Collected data
·····

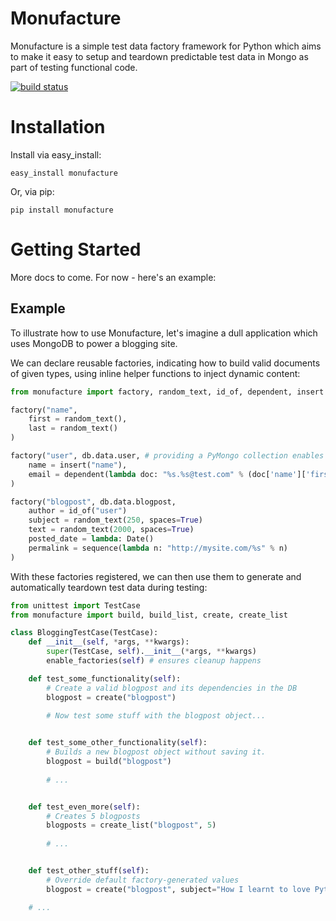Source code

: # Monufacture

Monufacture is a simple test data factory framework for Python which aims to make it easy to setup and teardown predictable test data in Mongo as part of testing functional code. 

[![build status](https://travis-ci.org/tleach/monufacture.png?branch=master "Build status")](https://travis-ci.org/tleach/monufacture)

# Installation

Install via easy_install:
```
easy_install monufacture
```
Or, via pip:
```
pip install monufacture
```

# Getting Started

More docs to come. For now - here's an example:

## Example

To illustrate how to use Monufacture, let's imagine a dull application which uses MongoDB to power a blogging site. 

We can declare reusable factories, indicating how to build valid documents of given types, using inline helper functions to inject dynamic content:

```python
from monufacture import factory, random_text, id_of, dependent, insert

factory("name", 
    first = random_text(),
    last = random_text()    
)

factory("user", db.data.user, # providing a PyMongo collection enables saving
    name = insert("name"),
    email = dependent(lambda doc: "%s.%s@test.com" % (doc['name']['first'], doc['name']['last']))
)

factory("blogpost", db.data.blogpost, 
    author = id_of("user")
    subject = random_text(250, spaces=True)
    text = random_text(2000, spaces=True)
    posted_date = lambda: Date()
    permalink = sequence(lambda n: "http://mysite.com/%s" % n)
)
```

With these factories registered, we can then use them to generate and automatically teardown test data during testing:

```python
from unittest import TestCase
from monufacture import build, build_list, create, create_list

class BloggingTestCase(TestCase):
    def __init__(self, *args, **kwargs):
        super(TestCase, self).__init__(*args, **kwargs)
        enable_factories(self) # ensures cleanup happens

    def test_some_functionality(self):
        # Create a valid blogpost and its dependencies in the DB
        blogpost = create("blogpost") 
        
        # Now test some stuff with the blogpost object...


    def test_some_other_functionality(self):
        # Builds a new blogpost object without saving it.
        blogpost = build("blogpost") 
        
        # ...


    def test_even_more(self):
        # Creates 5 blogposts
        blogposts = create_list("blogpost", 5)
        
        # ...


    def test_other_stuff(self):
        # Override default factory-generated values
        blogpost = create("blogpost", subject="How I learnt to love Python")

    # ...
```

·····

## INSTRUCTIONS FOR THE TASK
Output the records exactly. Drop the images.

## WORKED SOLUTION
Source code

: # Monufacture

Monufacture is a simple test data factory framework for Python which aims to make it easy to setup and teardown predictable test data in Mongo as part of testing functional code. 

[![build status](https://travis-ci.org/tleach/monufacture.png?branch=master "Build status")](https://travis-ci.org/tleach/monufacture)

# Installation

Install via easy_install:
```
easy_install monufacture
```
Or, via pip:
```
pip install monufacture
```

# Getting Started

More docs to come. For now - here's an example:

## Example

To illustrate how to use Monufacture, let's imagine a dull application which uses MongoDB to power a blogging site. 

We can declare reusable factories, indicating how to build valid documents of given types, using inline helper functions to inject dynamic content:

```python
from monufacture import factory, random_text, id_of, dependent, insert

factory("name", 
    first = random_text(),
    last = random_text()    
)

factory("user", db.data.user, # providing a PyMongo collection enables saving
    name = insert("name"),
    email = dependent(lambda doc: "%s.%s@test.com" % (doc['name']['first'], doc['name']['last']))
)

factory("blogpost", db.data.blogpost, 
    author = id_of("user")
    subject = random_text(250, spaces=True)
    text = random_text(2000, spaces=True)
    posted_date = lambda: Date()
    permalink = sequence(lambda n: "http://mysite.com/%s" % n)
)
```

With these factories registered, we can then use them to generate and automatically teardown test data during testing:

```python
from unittest import TestCase
from monufacture import build, build_list, create, create_list

class BloggingTestCase(TestCase):
    def __init__(self, *args, **kwargs):
        super(TestCase, self).__init__(*args, **kwargs)
        enable_factories(self) # ensures cleanup happens

    def test_some_functionality(self):
        # Create a valid blogpost and its dependencies in the DB
        blogpost = create("blogpost") 
        
        # Now test some stuff with the blogpost object...


    def test_some_other_functionality(self):
        # Builds a new blogpost object without saving it.
        blogpost = build("blogpost") 
        
        # ...


    def test_even_more(self):
        # Creates 5 blogposts
        blogposts = create_list("blogpost", 5)
        
        # ...


    def test_other_stuff(self):
        # Override default factory-generated values
        blogpost = create("blogpost", subject="How I learnt to love Python")

    # ...
```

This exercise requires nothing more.